New York Times Provides Tips on Car Financing

With the American economy in less than stellar shape, and many consumers worried about big purchases, buying a new or used car on today’s market can be tough. When money is tight, it’s even more important to bring a good strategy to the table for negotiating a final price and financing agreement with a car dealership. Earlier this year, the New York Times provided some good tips for car buying and explored some innovative ways to get the scoop on car pricing before visiting the lot.

One item mentioned in the Times story is something that experts often recommend. Some in the auto industry might call this a “pricing strategy.” One of these strategies is waiting out expensive auto markets. That means if there is a crunch in inventory, as happened this summer, car buyers who put their plans on hold can see prices come down in future months. Another aspect of this is figuring out if specific models are priced up due to low availability, brand cachet or other factors.

Aside from knowing the context for a particular car model’s value, buyers can also engage in a deeper analysis of any financing agreements that are offered to them. One very good resource for this is something called a “foursquare calculator.” The NYT story introduces one of these tools from top auto reviewer and consumer reporting firm Edmunds, and we found it to be one of the best ways to calculate the total value of an auto financing deal.

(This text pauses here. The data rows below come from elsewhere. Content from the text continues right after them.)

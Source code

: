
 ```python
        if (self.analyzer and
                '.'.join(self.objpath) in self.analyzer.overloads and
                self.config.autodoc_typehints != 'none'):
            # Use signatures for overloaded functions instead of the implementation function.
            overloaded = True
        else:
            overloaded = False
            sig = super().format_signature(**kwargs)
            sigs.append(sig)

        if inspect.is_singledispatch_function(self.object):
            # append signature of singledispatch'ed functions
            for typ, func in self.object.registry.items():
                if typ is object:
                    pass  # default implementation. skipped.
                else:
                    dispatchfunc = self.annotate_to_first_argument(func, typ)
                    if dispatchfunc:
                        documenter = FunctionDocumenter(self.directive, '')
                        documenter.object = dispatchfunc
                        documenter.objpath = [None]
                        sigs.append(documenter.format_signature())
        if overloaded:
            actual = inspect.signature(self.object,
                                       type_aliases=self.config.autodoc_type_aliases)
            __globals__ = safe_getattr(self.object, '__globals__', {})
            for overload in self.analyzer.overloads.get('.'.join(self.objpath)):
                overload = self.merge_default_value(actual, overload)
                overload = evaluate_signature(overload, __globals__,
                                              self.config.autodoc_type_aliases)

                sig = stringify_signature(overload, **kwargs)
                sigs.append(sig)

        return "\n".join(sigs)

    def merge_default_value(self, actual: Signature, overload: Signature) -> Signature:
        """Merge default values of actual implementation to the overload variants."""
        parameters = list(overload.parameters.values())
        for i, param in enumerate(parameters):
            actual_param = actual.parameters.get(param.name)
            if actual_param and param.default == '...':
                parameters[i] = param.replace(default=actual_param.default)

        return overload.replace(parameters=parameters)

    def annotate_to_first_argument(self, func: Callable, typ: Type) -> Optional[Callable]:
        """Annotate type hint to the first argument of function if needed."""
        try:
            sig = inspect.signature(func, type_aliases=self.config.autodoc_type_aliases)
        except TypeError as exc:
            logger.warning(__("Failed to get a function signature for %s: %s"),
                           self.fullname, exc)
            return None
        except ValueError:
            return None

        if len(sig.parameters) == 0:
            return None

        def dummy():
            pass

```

Basically, the financing deal includes four major parts. One is the cost of the vehicle that the buyer wants. Another is the value of a trade-in. The difference between these two values is subjected to two other factors. One is a down payment, which lowers the amount of financing needed, and the other is the eventual cost of the interest rate on the financing agreement itself. This last part is critically important. Without looking at it in depth, buyers may not really understand how a certain interest rate will have them paying additional money to the lender over every month of their auto loan.

The introduction of this financing tool underscores what we’ve been stressing for any car buyer who wants to finance all or part of their purchase: that just accepting a low monthly payment is not a good idea. Many dealers sell this way, tempting customers with a seemingly small amount of money that will come out of each paycheck or monthly budget. Often, these agreements can hide a lot of additional costs, from up front fees to padded interest rates, that will have buyers paying out much more over the term of the loan than what they could have secured from another lender. Buyers who at least take a look at tools like a foursquare calculator and heed some of the other advice in auto loan columns from industry experts can find themselves saving a lot of money to go toward all of the other costs of ownership, from maintenance to filling up the fuel tank, and in today’s market, many buyers can’t really afford to ignore these opportunities.